Anche la fase difensiva continua a destare più di una perplessità. Detto dell’impossibilità atletica e temperamentale degli interpreti più estrosi a garantire costante sacrificio e applicazione mentale nelle situazioni passive di gioco, cominciano ad essere troppi gli errori individuali nelle letture tattiche e, soprattutto, evidenti le fragilità nel presidio dei propri sedici metri. L’incornata indisturbata di Vlahovic segue quelle di Arnautovic e Scamacca. Il valore dei tre attaccanti è indiscutibile, ma è altrettanto legittimo ritenere che non si possa continuare a subire gol simili con questa disarmante continuità.

Così come non ci convince l’improbabile esplosività muscolare richiesta a tutto campo ad un calciatore possente e non più giovanissimo come Federico Fazio, che forse si esprimerebbe in maniera più sicura se fosse semplicemente impegnato in un compito di esperta guida della retroguardia, lasciando funzioni di rigorosa marcatura ad uomo a colleghi più rapidi, veloci e reattivi. Nicola ama affrontare gli attaccanti rivali in parità numerica e sul piano dei duelli individuali, ma le partite della sua gestione hanno visto la difesa incontrare più di una difficoltà ad arginare i valenti goleador palesatisi lungo il cammino granata. Pertanto, in determinate partite, soprattutto contro squadre tecnicamente superdotate dalla cintola in su, forse sarebbe il caso di opporre una maggiore densità.
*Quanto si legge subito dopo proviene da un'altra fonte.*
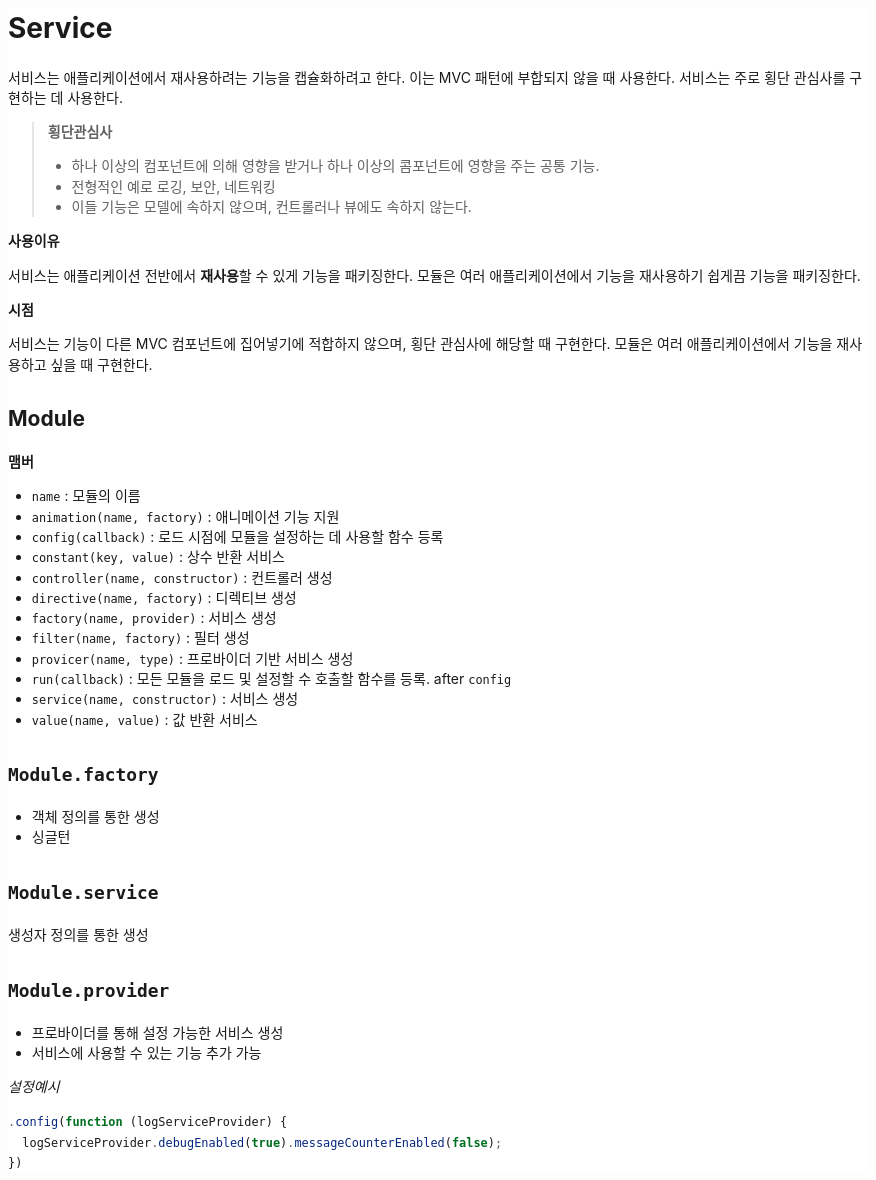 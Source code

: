 # Service

서비스는 애플리케이션에서 재사용하려는 기능을 캡슐화하려고 한다. 이는 MVC 패턴에 부합되지 않을 때 사용한다.
서비스는 주로 횡단 관심사를 구현하는 데 사용한다.

> **횡단관심사**
> - 하나 이상의 컴포넌트에 의해 영향을 받거나 하나 이상의 콤포넌트에 영향을 주는 공통 기능.
> - 전형적인 예로 로깅, 보안, 네트워킹
> - 이들 기능은 모델에 속하지 않으며, 컨트롤러나 뷰에도 속하지 않는다.

**사용이유**

서비스는 애플리케이션 전반에서 **재사용**할 수 있게 기능을 패키징한다.
모듈은 여러 애플리케이션에서 기능을 재사용하기 쉽게끔 기능을 패키징한다.

**시점**

서비스는 기능이 다른 MVC 컴포넌트에 집어넣기에 적합하지 않으며, 횡단 관심사에 해당할 때 구현한다.
모듈은 여러 애플리케이션에서 기능을 재사용하고 싶을 때 구현한다.

## Module

**맴버**

- `name` : 모듈의 이름
- `animation(name, factory)` : 애니메이션 기능 지원
- `config(callback)` : 로드 시점에 모듈을 설정하는 데 사용할 함수 등록
- `constant(key, value)` : 상수 반환 서비스
- `controller(name, constructor)` : 컨트롤러 생성
- `directive(name, factory)` : 디렉티브 생성
- `factory(name, provider)` : 서비스 생성
- `filter(name, factory)` : 필터 생성
- `provicer(name, type)` : 프로바이더 기반 서비스 생성
- `run(callback)` : 모든 모듈을 로드 및 설정할 수 호출할 함수를 등록. after `config`
- `service(name, constructor)` : 서비스 생성
- `value(name, value)` : 값 반환 서비스

## `Module.factory`

- 객체 정의를 통한 생성
- 싱글턴

## `Module.service`

생성자 정의를 통한 생성

## `Module.provider`

- 프로바이더를 통해 설정 가능한 서비스 생성
- 서비스에 사용할 수 있는 기능 추가 가능

*설정예시*
```javascript
.config(function (logServiceProvider) {
  logServiceProvider.debugEnabled(true).messageCounterEnabled(false);
})
```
Sicuramente da rivedere anche l’apporto difensivo degli esterni bassi, più propensi ad offendere che ad inibire i loro dirimpettai.

Altro aspetto da curare è la lettura difensiva preventiva, come testimonia il primo gol incassato contro la Juventus. Non è possibile, sugli sviluppi di un affondo laterale dei calciatori bianconeri, vedere i due mediani granata, Radovanovic e Coulibaly, sopra il livello della palla, mentre Fazio, Gyomber e Mazzocchi, appostati al centro dell’area in marcatura su Rabiot, lasciano praticamente soli i più devastanti e distanti Vlahovic e Dybala. La squadra fa fatica a muoversi compatta e con tempismo nella zona in cui gli avversari muovono il pallone.

Due settimane per mettere a punto l’ultimo collaudo tecnico-tattico. Alla ripresa delle ostilità, Nicola ed i suoi ragazzi non potranno più sbagliare.